So we had a checkup today....left with more unknowns then before. We had an ultrasound this morning (our baby has a cute butt!) and I wish after what we were told they would have sent us for another one right away. Here's why....the ultrasound tech I had this time was also the one we had the day we found out about Tea and today she pointed out to my husband and I the stomach and bladder and a possible fluid sac, however, our doctor though that the fluid was the cord and that the stomach and bladder were just blood vessels. So we left with even more questions. Is it possible God is slowly granting us a miracle? All I know is we are choosing to continue to have faith, I will continue to drink insane amounts of water and rest as much as I can. We go for a re-check in 3 weeks with another ultrasound, this time to look for the stomach, bladder, kidneys and fluid (as well as the gender as it is still unknown, though I think it's still a girl) but I am praying next time we go that God has slowly been working on his miracle baby and lets some more changes be seen. The good thing is my placenta has moved up so my placental previa is slowly disappearing which means natural delivery (which is what we want).

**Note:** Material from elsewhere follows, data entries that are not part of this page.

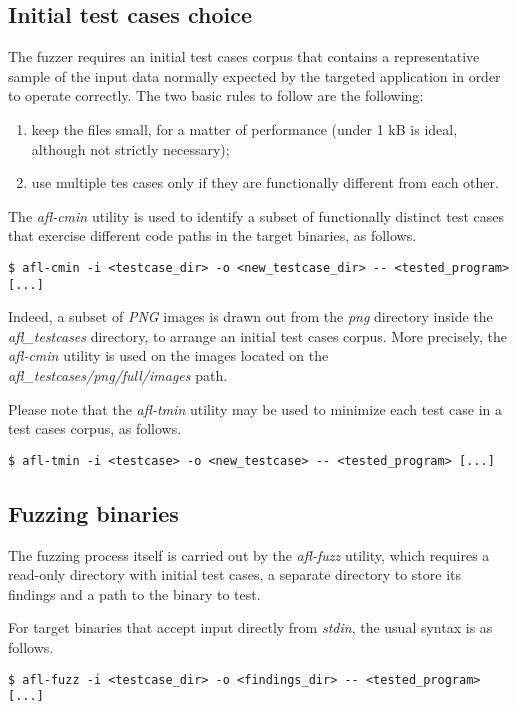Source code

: \subsection{Initial test cases choice}
The fuzzer requires an initial test cases corpus that contains a representative sample of the input data normally expected by the targeted application in order to operate correctly.
The two basic rules to follow are the following\parencite{AFL_readme}:
\begin{enumerate}[itemsep=1pt]
    \item keep the files small, for a matter of performance (under 1 kB is ideal, although not strictly necessary);
    \item use multiple tes cases only if they are functionally different from each other.
\end{enumerate}

The \textit{afl-cmin} utility is used to identify a subset of functionally distinct test cases that exercise different code paths in the target binaries, as follows.
\begin{lstlisting}
$ afl-cmin -i <testcase_dir> -o <new_testcase_dir> -- <tested_program> [...]
\end{lstlisting}

Indeed, a subset of \textit{PNG} images is drawn out from the \textit{png} directory inside the \textit{afl\_testcases} directory\parencite{AFL_testcases}, to arrange an initial test cases corpus.
More precisely, the \textit{afl-cmin} utility is used on the images located on the \textit{afl\_testcases/png/full/images} path.

Please note that the \textit{afl-tmin} utility may be used to minimize each test case in a test cases corpus, as follows.
\begin{lstlisting}
$ afl-tmin -i <testcase> -o <new_testcase> -- <tested_program> [...]
\end{lstlisting}

\subsection{Fuzzing binaries}
The fuzzing process itself is carried out by the \textit{afl-fuzz} utility, which requires a read-only directory with initial test cases, a separate directory to store its findings and a path to the binary to test.

For target binaries that accept input directly from \textit{stdin}, the usual syntax is as follows\parencite{AFL_guide}\parencite{AFL_readme}.
\begin{lstlisting}
$ afl-fuzz -i <testcase_dir> -o <findings_dir> -- <tested_program> [...]
\end{lstlisting}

Maybe the 3D4/D ultrasound will show a bit more. Though there wasn't much fluid we were able to see the baby and tell where things were, like the cute butt and feet and the baby has moved (though I could have told you that) Still in a breech position but on the other side. Also, still turned inwards so getting a good profile pictures was a bit hard, we did get a picture and I'll post once I stop being so lazy. So I am hopeful we will be able to see a few more things with the 3D/4D even with the lack of fluid. I am very excited to see our baby. I hope she is as active as she was this morning during the ultrasound. I'll have to eat some Queso in the car on the way there, get her moving all around.
So here we are not sure what is really going on, our doctor seemed to think the tech didn't really know what she was looking at and still said there is not much hope but he doesn't know the power of God. If things continue to look like there may be a small possibility we may even carry to 40 weeks (not 35 like we planned) though we have to be careful if there is no fluid of a cord accident. So much more to think about, so much more to ponder, so much more hope but reality......I don't even know what to think, say or feel today. All I can do is pray, pray that God is giving us a miracle baby, beat the odds of medicine and science and we ask that people continue to pray for a miracle. Let Matea grow a functioning kidney and let her lungs grow, let our cute little butt baby live and thrive and survive. I am getting sick so it is time to rest and try to wrap my mind around what we heard today.....
Forgot to mention, baby is 1.5 lbs and measuring at 23W4 Days and we are 24W5D so on track so far.